Ignazio Cassis sulla situazione in Afghanistan
Telegiornale 16.08.2021, 22:00
Visto umanitario per collaboratori locali
La Svizzera sta tuttavia cercando intensamente un modo per far espatriare il personale locale dell'ufficio di coordinamento della Direzione dello sviluppo e della cooperazione (DSC) di Kabul. Il Consiglio federale ha ribadito l'intenzione di accogliere nella Confederazione una quarantina di collaboratori locali insieme alle loro famiglie, per un totale di circa 230 persone che otterranno un visto umanitario.
I dipendenti di Stati e organizzazioni occidentali potrebbero infatti essere in pericolo dopo l'avvento al potere dei talebani, ha sostenuto l'Esecutivo, sottolineando che in quanto datore di lavoro è un suo dovere assistere e proteggere i collaboratori. "La loro vita è minacciata", ha sottolineato davanti ai media Karin Keller-Sutter.
I 230 cittadini afghani saranno computati nel contingente di reinsediamento di 800 persone approvato dal Consiglio federale per il 2021, ha precisato il Governo.
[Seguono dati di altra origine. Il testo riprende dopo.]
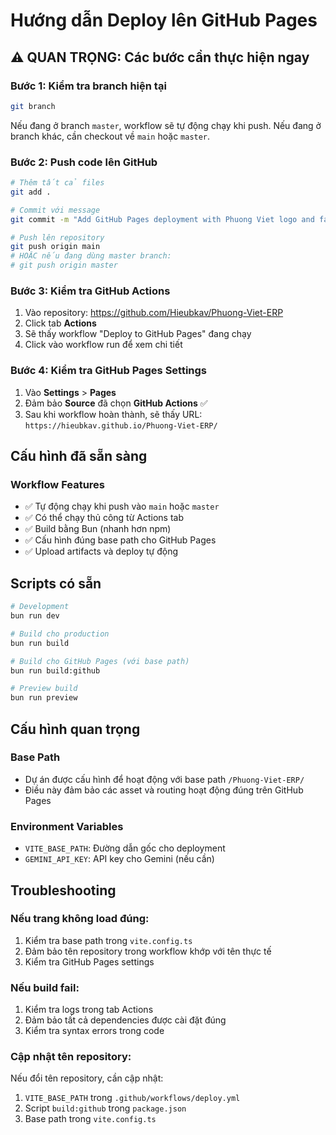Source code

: # Hướng dẫn Deploy lên GitHub Pages

## ⚠️ QUAN TRỌNG: Các bước cần thực hiện ngay

### Bước 1: Kiểm tra branch hiện tại
```bash
git branch
```
Nếu đang ở branch `master`, workflow sẽ tự động chạy khi push.
Nếu đang ở branch khác, cần checkout về `main` hoặc `master`.

### Bước 2: Push code lên GitHub
```bash
# Thêm tất cả files
git add .

# Commit với message
git commit -m "Add GitHub Pages deployment with Phuong Viet logo and favicon"

# Push lên repository
git push origin main
# HOẶC nếu đang dùng master branch:
# git push origin master
```

### Bước 3: Kiểm tra GitHub Actions
1. Vào repository: https://github.com/Hieubkav/Phuong-Viet-ERP
2. Click tab **Actions**
3. Sẽ thấy workflow "Deploy to GitHub Pages" đang chạy
4. Click vào workflow run để xem chi tiết

### Bước 4: Kiểm tra GitHub Pages Settings
1. Vào **Settings** > **Pages**
2. Đảm bảo **Source** đã chọn **GitHub Actions** ✅
3. Sau khi workflow hoàn thành, sẽ thấy URL: `https://hieubkav.github.io/Phuong-Viet-ERP/`

## Cấu hình đã sẵn sàng

### Workflow Features
- ✅ Tự động chạy khi push vào `main` hoặc `master`
- ✅ Có thể chạy thủ công từ Actions tab
- ✅ Build bằng Bun (nhanh hơn npm)
- ✅ Cấu hình đúng base path cho GitHub Pages
- ✅ Upload artifacts và deploy tự động

## Scripts có sẵn

```bash
# Development
bun run dev

# Build cho production
bun run build

# Build cho GitHub Pages (với base path)
bun run build:github

# Preview build
bun run preview
```

## Cấu hình quan trọng

### Base Path
- Dự án được cấu hình để hoạt động với base path `/Phuong-Viet-ERP/`
- Điều này đảm bảo các asset và routing hoạt động đúng trên GitHub Pages

### Environment Variables
- `VITE_BASE_PATH`: Đường dẫn gốc cho deployment
- `GEMINI_API_KEY`: API key cho Gemini (nếu cần)

## Troubleshooting

### Nếu trang không load đúng:
1. Kiểm tra base path trong `vite.config.ts`
2. Đảm bảo tên repository trong workflow khớp với tên thực tế
3. Kiểm tra GitHub Pages settings

### Nếu build fail:
1. Kiểm tra logs trong tab Actions
2. Đảm bảo tất cả dependencies được cài đặt đúng
3. Kiểm tra syntax errors trong code

### Cập nhật tên repository:
Nếu đổi tên repository, cần cập nhật:
1. `VITE_BASE_PATH` trong `.github/workflows/deploy.yml`
2. Script `build:github` trong `package.json`
3. Base path trong `vite.config.ts`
A essi verrà concesso l'asilo non appena giungeranno in Svizzera: in quanto collaboratori della DSC, hanno già comprovato la propria identità e superato i controlli di sicurezza e pertanto "si rinuncia alla procedura ordinaria".
I tre collaboratori svizzeri sono rientrati
La Svizzera nel frattempo continua a impegnarsi anche per far uscire dal Paese i cittadini svizzeri ancora bloccati in Afghanistan. Già lunedì, Cassis aveva confermato che tutti e sei i membri elvetici della rappresentanza svizzera a Kabul avevano lasciato il Paese. Tre erano già partiti venerdì scorso, mentre gli altri tre - partiti da Kabul domenica scorsa e atterrati inizialmente a Doha, in Qatar, a bordo di un aereo statunitense - sono giunti in Svizzera martedì sera.
Il compito delle evacuazioni, ha spiegato ancora Cassis, è complicato dal fatto che per il momento a Kabul, dove l'aeroporto è controllato dai soldati statunitensi, non è autorizzato l'atterraggio di velivoli civili. Una situazione che potrebbe però ancora cambiare. La via di Terra "non è al momento praticabile", ha chiarito Hans-Peter Lenz, incaricato di gestire le situazioni di crisi al DFAE. Un distaccamento dell'esercito è stato inviato sul posto per partecipare all'operazione: dopo aver fatto tappa a Tashkent, ha raggiunto Kabul, ha spiegato Cassis.
Dal 2002, Berna dispone di un ufficio di cooperazione per l'attuazione dei programmi della DSC a Kabul. Le relazioni politiche con l'Afghanistan sono invece mantenute tramite l'ambasciata svizzera di Islamabad, in Pakistan. Quest'ultima è ora in contatto con i cittadini svizzeri rimasti in loco: finora una trentina di loro ha manifestato il desiderio di lasciare il Paese. Fra di essi ci sono anche collaboratori del Comitato internazionale della Croce Rossa e di altre organizzazioni di aiuto, ha precisato Cassis.
Dopo l'avvento al potere dei talebani, la situazione in Afghanistan è più che mai incerta. La scorsa domenica il Dipartimento federale degli affari esteri ha temporaneamente chiuso l'ufficio di coordinamento della DSC di Kabul. Al momento non è chiaro quando e come la DSC potrà riprendere il proprio lavoro a Kabul, anche se l'intenzione, ha detto Cassis, è che la chiusura sia solo temporanea e quindi di "proseguire l'impegno" non appena possibile. Vista la situazione in loco, la SEM dal canto suo aveva già deciso lo scorso 11 agosto di sospendere fino a nuovo avviso l'esecuzione degli allontanamenti passati in giudicato.